**Data records**
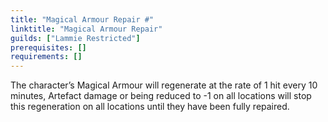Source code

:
 ```yaml
---
title: "Magical Armour Repair #"
linktitle: "Magical Armour Repair"
guilds: ["Lammie Restricted"]
prerequisites: []
requirements: []
---
```

The character’s Magical Armour will regenerate at the rate of 1 hit every 10 minutes, Artefact damage or being reduced to -1 on all locations will stop this regeneration on all locations until they have been fully repaired.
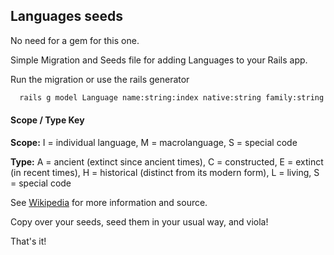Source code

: ## Languages seeds

No need for a gem for this one.

Simple Migration and Seeds file for adding Languages to your Rails app.

Run the migration or use the rails generator

```bash
  rails g model Language name:string:index native:string family:string scope:string type:string iso_639_1:string iso_639_2b:string iso_639_3:integer:index
```

#### Scope / Type Key

**Scope:** I = individual language, M = macrolanguage, S = special code

**Type:** A = ancient (extinct since ancient times), C = constructed, E = extinct (in recent times), H = historical (distinct from its modern form), L = living, S = special code

See [Wikipedia](https://en.wikipedia.org/wiki/ISO_639:a) for more information and source.

Copy over your seeds, seed them in your usual way, and viola!

That's it!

**Task to complete**
Show every line from the listing above in which the string "Languages" appears.

**Answer to the problem**
: ## Languages seeds
Simple Migration and Seeds file for adding Languages to your Rails app.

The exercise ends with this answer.